- **Records supplied**

--------------------------------------------------

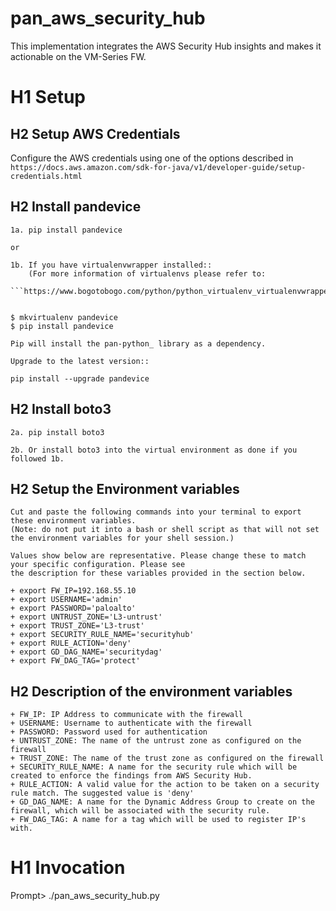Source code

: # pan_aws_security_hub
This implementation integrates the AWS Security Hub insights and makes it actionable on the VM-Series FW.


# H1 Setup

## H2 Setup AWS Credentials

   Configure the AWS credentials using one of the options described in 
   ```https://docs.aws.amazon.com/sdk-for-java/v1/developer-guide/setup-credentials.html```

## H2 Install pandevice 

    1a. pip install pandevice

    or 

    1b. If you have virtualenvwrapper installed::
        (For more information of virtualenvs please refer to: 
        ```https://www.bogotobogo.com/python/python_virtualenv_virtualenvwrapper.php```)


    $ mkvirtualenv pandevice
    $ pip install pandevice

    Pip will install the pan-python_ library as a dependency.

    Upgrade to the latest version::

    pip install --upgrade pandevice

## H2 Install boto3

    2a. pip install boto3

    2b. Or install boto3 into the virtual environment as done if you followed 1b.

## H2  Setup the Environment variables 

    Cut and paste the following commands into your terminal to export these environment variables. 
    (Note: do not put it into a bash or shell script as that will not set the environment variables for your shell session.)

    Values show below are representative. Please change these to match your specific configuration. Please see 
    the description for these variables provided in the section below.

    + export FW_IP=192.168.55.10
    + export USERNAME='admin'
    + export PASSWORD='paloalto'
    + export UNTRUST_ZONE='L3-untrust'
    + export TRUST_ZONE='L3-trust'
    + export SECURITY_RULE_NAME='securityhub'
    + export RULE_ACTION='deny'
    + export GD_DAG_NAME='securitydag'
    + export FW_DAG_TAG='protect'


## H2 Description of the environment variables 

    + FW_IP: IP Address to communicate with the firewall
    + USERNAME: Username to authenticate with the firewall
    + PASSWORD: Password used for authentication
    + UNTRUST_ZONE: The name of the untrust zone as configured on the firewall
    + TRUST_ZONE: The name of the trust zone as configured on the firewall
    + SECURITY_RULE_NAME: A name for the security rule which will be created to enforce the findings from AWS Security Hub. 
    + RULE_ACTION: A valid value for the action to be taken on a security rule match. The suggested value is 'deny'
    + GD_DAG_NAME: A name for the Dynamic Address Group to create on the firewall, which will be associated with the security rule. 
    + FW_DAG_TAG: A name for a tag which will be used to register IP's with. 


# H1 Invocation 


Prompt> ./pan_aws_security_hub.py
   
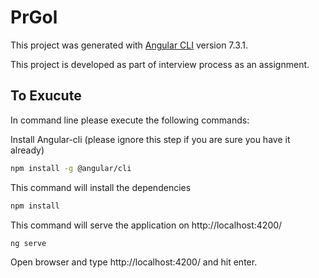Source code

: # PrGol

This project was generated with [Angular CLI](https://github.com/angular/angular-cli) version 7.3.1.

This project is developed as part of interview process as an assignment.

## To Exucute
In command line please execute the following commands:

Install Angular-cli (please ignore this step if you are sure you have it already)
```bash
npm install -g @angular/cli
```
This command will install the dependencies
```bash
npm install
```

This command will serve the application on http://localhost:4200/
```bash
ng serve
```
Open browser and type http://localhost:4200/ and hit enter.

--------------------------------------------------

- **What is expected**
Your answer should consist of every line from the entries that holds "commands".

- **Output for this task**
    Cut and paste the following commands into your terminal to export these environment variables. 
In command line please execute the following commands:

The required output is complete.